Das Problem ist“, schloß Conway grimmig, „daß wir den Blutkreislauf des Patienten möglicherweise schon zu oft unterbrochen haben.“
„Ich muß Ihnen ausnahmsweise einmal widersprechen, mein Freund“, entgegnete Prilicla, der in der Regel nie jemandem widersprach. Der Körper und die dünnen Beinchen des Empathen zitterten, allerdings langsam, ein Indiz dafür, daß er ausgesprochen angenehme Emotionen empfing. Der Cinrussker fuhr fort: „Der Patient erlangt sehr schnell das Bewußtsein zurück. jetzt ist er schon bei vollem Bewußtsein! Er strahlt ein dumpfes, schwer zu lokalisierendes Schmerzgefühl aus, das ziemlich sicher durch Hunger hervorgerufen wird, doch beginnt es bereits abzuklingen. Ansonsten fühlt er sich ein wenig ängstlich. Er ist sehr aufgeregt und vor allem ungeheuer neugierig.“
„Neugierig?“ hakte Conway nach.
„Neugier ist die vorherrschende Emotion, Doktor.“
„Unsere ersten Astronauten waren ebenfalls ganz besonders neugierige Leute.“, merkte O’Mara an.
Danach verging noch mehr als eine Stunde, bis sie endlich mit dem Astronauten vom Fleischkloß fertig waren — natürlich rein medizinisch gesprochen — und aus ihren Anzügen herausstiegen. Ein Sprachenexperte des Monitorkorps teilte sich mittlerweile mit dem Alien das Riesenrad, um dem Übersetzungscomputer des Orbit Hospital möglichst rasch eine neue ET-Sprache beizubringen. Colonel Skempton war vorzeitig gegangen, weil er für den Captain der Descartes eine recht komplizierte Mitteilung zu verfassen hatte.
„Nicht alle Neuigkeiten sind gut“, sagte Conway, wobei er trotzdem vor Erleichterung unwillkürlich lächeln mußte. „Erst einmal hat unser „Patient“ an nichts anderem als an Unterernährung und partiellen Erstickungserscheinungen gelitten und natürlich auch an den zusätzlichen Torturen, die ihm durch die Rettung — oder besser Entführung — der Descartes zugefügt worden waren. Leider zeigt er keine besondere Begabung für die Benutzung des gedankengesteuerten Werkzeugs — er kennt es nicht einmal. Das kann nur bedeuten, daß es noch eine zweite intelligente Spezies auf dem Fleischkloß geben muß. Doch sobald unser Freund richtig sprechen kann, werden wir ihn nach meinem Dafürhalten schnell davon überzeugen können, uns bei der Suche nach den wirklichen Besitzern dieses Wunderwerkzeugs behilflich zu sein.
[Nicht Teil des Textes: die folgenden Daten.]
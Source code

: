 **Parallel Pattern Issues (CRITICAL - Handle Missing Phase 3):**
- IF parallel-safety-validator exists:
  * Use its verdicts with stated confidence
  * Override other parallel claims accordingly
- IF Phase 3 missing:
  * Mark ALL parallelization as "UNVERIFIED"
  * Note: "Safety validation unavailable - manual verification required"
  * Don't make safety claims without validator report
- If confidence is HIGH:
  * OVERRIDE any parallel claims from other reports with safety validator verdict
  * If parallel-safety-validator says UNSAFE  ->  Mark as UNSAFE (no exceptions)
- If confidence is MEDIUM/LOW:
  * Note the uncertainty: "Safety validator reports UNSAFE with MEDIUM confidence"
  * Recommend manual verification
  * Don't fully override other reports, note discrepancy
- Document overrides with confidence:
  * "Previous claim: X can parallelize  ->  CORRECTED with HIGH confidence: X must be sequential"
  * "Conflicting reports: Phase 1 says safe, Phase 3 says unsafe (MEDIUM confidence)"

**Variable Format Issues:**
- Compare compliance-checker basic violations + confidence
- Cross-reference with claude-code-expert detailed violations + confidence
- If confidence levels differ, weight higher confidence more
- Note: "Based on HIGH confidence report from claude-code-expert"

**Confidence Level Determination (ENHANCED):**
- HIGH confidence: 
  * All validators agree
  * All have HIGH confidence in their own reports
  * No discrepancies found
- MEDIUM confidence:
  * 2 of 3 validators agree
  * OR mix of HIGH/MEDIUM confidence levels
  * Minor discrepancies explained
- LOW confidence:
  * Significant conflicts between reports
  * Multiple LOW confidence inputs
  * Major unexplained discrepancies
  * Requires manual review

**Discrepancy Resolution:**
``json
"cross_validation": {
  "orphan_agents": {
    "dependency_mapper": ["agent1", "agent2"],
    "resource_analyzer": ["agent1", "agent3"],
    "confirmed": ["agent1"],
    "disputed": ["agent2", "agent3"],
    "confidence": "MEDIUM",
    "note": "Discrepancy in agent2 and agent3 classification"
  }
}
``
Laut Prilicla empfindet er uns gegenüber nicht einmal feindliche Gefühle, weil wir ihn einige Male beinahe getötet hätten. Ich hab wirklich keine Ahnung, wie wir es nach all den begangenen Fehlern geschafft haben, doch noch so glimpflich aus der Sache herauszukommen.“
„Falls Sie damit versuchen, mir ein Kompliment über Ihre glanzvollen Schlußfolgerungen beziehungsweise Zufallstreffer zu entlocken, dann verschwenden Sie damit nur Ihre und meine Zeit.“, erwiderte O’Mara griesgrämig.
„Was halten Sie davon, wenn wir alle gemeinsam zu Mittag essen?“ schlug Dr. Mannon vor.